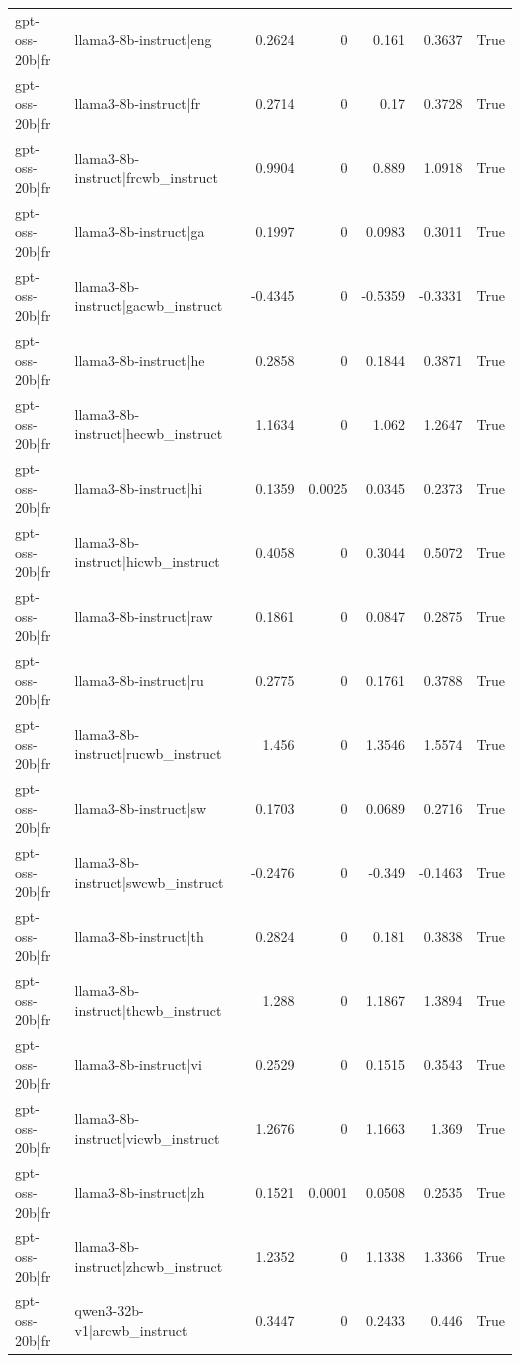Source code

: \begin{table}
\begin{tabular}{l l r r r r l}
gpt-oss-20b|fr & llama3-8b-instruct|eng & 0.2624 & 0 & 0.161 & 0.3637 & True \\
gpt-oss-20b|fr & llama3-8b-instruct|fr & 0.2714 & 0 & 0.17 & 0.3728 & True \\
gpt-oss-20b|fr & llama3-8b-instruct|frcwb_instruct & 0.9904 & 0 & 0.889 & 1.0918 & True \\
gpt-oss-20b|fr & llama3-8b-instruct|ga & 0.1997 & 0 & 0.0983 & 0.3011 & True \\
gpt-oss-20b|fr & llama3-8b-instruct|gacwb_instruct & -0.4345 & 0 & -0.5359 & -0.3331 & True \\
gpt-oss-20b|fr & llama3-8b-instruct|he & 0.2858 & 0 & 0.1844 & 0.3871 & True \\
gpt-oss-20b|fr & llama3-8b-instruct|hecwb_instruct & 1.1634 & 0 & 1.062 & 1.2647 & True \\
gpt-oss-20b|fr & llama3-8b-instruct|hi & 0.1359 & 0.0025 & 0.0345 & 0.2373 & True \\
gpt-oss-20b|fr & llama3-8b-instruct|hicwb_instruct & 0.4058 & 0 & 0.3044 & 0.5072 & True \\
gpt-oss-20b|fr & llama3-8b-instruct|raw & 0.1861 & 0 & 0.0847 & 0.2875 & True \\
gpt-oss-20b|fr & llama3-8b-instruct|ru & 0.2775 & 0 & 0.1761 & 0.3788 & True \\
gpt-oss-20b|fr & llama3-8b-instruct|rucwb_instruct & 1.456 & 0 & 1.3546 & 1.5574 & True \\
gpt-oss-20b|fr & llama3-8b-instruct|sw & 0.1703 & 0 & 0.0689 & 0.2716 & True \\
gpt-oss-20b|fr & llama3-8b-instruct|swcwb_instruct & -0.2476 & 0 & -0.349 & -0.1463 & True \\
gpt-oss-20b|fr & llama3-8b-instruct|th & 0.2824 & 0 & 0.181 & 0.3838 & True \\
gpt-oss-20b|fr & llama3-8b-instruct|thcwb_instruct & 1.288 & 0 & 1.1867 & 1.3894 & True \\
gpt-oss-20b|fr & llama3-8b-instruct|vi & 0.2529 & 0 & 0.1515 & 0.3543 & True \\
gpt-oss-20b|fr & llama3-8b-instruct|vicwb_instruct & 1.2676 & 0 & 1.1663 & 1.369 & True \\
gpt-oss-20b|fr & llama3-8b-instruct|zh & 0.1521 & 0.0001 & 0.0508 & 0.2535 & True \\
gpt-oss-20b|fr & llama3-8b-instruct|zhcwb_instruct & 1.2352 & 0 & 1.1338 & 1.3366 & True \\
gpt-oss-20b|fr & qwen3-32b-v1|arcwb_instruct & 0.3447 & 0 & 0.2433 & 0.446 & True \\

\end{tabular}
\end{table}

==

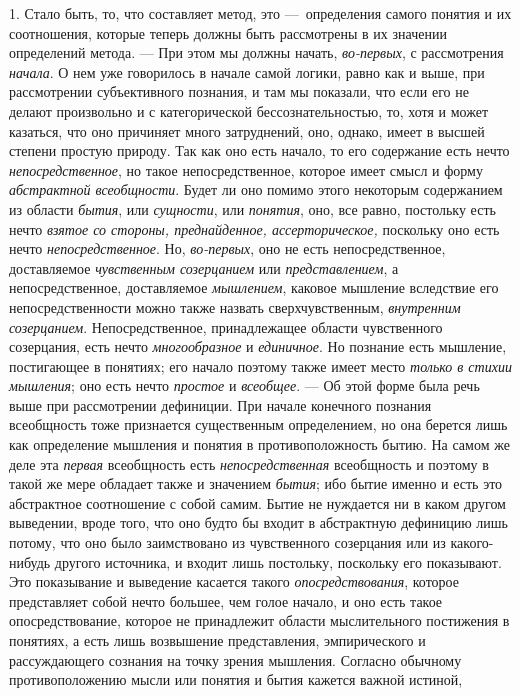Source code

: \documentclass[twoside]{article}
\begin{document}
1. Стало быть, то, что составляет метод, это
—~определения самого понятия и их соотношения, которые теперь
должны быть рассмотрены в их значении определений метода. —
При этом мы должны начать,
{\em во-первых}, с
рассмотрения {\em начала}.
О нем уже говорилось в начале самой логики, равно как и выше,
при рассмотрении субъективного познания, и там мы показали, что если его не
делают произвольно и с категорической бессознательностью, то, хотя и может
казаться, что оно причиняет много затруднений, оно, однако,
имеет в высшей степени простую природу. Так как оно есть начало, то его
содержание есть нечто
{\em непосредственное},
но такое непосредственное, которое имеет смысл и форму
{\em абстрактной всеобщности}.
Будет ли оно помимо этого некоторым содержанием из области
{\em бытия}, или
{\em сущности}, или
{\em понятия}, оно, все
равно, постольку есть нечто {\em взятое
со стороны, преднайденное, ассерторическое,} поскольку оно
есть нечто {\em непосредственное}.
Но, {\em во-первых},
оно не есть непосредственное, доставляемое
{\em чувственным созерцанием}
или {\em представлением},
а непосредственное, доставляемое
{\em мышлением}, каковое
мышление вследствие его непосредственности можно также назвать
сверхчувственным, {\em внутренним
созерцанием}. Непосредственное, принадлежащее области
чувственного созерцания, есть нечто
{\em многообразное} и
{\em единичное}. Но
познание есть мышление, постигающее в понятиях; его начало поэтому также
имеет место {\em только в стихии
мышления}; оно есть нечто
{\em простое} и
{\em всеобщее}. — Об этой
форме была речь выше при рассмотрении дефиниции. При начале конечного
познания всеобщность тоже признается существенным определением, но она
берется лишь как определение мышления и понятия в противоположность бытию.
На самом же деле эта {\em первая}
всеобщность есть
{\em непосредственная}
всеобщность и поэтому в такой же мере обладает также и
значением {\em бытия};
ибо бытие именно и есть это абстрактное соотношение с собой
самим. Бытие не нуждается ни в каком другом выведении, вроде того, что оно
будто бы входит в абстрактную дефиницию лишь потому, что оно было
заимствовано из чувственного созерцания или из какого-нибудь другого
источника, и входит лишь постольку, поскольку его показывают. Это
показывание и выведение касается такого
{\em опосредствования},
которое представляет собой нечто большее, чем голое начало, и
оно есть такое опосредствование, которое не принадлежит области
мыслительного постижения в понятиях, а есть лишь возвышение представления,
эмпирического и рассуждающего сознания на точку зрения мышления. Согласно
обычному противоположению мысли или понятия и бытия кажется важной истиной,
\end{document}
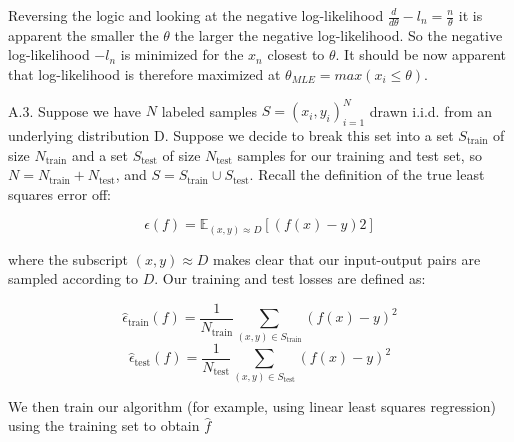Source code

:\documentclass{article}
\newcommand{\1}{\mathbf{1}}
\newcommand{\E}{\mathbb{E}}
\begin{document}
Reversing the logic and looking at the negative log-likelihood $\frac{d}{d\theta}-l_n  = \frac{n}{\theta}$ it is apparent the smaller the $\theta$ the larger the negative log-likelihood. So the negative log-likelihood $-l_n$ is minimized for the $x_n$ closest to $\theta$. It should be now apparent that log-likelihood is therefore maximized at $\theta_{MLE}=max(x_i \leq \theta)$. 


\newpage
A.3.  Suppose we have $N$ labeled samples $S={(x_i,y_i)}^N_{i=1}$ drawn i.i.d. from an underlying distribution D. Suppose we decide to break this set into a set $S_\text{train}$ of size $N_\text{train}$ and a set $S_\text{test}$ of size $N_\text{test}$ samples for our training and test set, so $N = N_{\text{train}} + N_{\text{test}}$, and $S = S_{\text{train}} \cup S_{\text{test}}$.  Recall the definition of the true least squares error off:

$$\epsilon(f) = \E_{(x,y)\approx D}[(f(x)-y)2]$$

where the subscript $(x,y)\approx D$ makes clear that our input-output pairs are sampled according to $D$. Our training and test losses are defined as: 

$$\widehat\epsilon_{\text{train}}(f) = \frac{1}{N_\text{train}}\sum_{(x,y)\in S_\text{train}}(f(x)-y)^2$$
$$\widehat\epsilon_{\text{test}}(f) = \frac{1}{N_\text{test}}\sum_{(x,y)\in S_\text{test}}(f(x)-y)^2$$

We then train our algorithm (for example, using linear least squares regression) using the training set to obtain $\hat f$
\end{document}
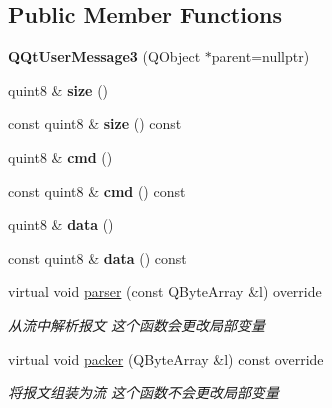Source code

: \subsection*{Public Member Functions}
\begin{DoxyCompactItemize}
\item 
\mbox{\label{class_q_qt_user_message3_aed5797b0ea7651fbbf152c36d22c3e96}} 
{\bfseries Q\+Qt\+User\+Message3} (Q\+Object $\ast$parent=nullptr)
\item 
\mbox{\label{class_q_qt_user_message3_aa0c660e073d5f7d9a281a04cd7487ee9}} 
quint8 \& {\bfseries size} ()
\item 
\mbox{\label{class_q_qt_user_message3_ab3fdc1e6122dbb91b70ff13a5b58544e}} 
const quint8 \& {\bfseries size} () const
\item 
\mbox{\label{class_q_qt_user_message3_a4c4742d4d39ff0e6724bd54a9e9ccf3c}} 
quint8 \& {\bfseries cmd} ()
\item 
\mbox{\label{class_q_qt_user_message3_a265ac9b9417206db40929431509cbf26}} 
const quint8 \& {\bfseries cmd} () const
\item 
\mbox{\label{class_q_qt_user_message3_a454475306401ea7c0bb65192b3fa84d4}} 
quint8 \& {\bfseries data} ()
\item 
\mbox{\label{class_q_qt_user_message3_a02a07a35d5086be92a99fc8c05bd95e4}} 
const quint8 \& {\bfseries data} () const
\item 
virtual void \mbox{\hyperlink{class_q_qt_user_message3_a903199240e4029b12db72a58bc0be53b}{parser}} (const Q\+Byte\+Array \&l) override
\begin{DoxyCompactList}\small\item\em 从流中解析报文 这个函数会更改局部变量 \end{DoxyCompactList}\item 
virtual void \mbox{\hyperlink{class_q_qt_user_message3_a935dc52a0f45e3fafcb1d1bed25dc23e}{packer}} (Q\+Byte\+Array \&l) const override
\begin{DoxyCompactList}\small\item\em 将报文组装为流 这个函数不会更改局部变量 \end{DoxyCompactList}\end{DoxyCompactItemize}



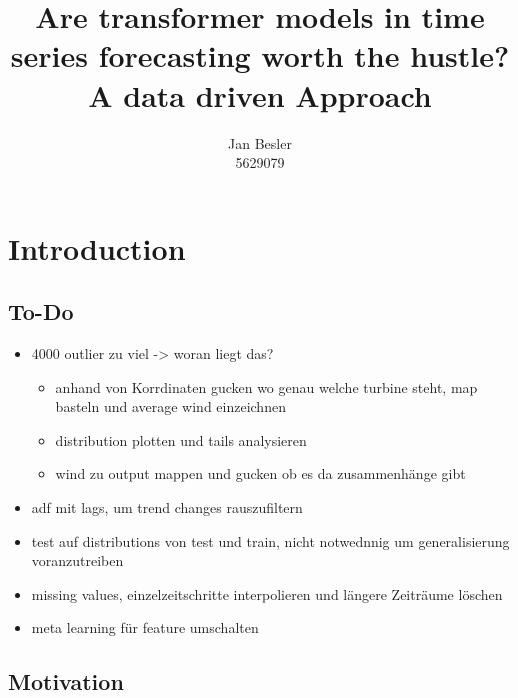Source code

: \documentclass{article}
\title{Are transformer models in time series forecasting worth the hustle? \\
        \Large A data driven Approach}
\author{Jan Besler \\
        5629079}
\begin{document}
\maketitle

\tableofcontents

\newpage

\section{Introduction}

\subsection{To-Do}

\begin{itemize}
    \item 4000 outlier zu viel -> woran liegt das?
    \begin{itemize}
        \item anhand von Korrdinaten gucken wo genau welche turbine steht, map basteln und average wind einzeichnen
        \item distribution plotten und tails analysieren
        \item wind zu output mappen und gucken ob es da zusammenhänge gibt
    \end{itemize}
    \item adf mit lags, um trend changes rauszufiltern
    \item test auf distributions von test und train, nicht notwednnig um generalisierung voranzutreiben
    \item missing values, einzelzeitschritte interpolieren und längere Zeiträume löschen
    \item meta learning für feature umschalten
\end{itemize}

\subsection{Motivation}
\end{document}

• What to produce
Return, from the data above, each line in which the string "const" appears.

• Reply
const quint8 \& {\bfseries size} () const
const quint8 \& {\bfseries cmd} () const
const quint8 \& {\bfseries data} () const
virtual void \mbox{\hyperlink{class_q_qt_user_message3_a903199240e4029b12db72a58bc0be53b}{parser}} (const Q\+Byte\+Array \&l) override
virtual void \mbox{\hyperlink{class_q_qt_user_message3_a935dc52a0f45e3fafcb1d1bed25dc23e}{packer}} (Q\+Byte\+Array \&l) const override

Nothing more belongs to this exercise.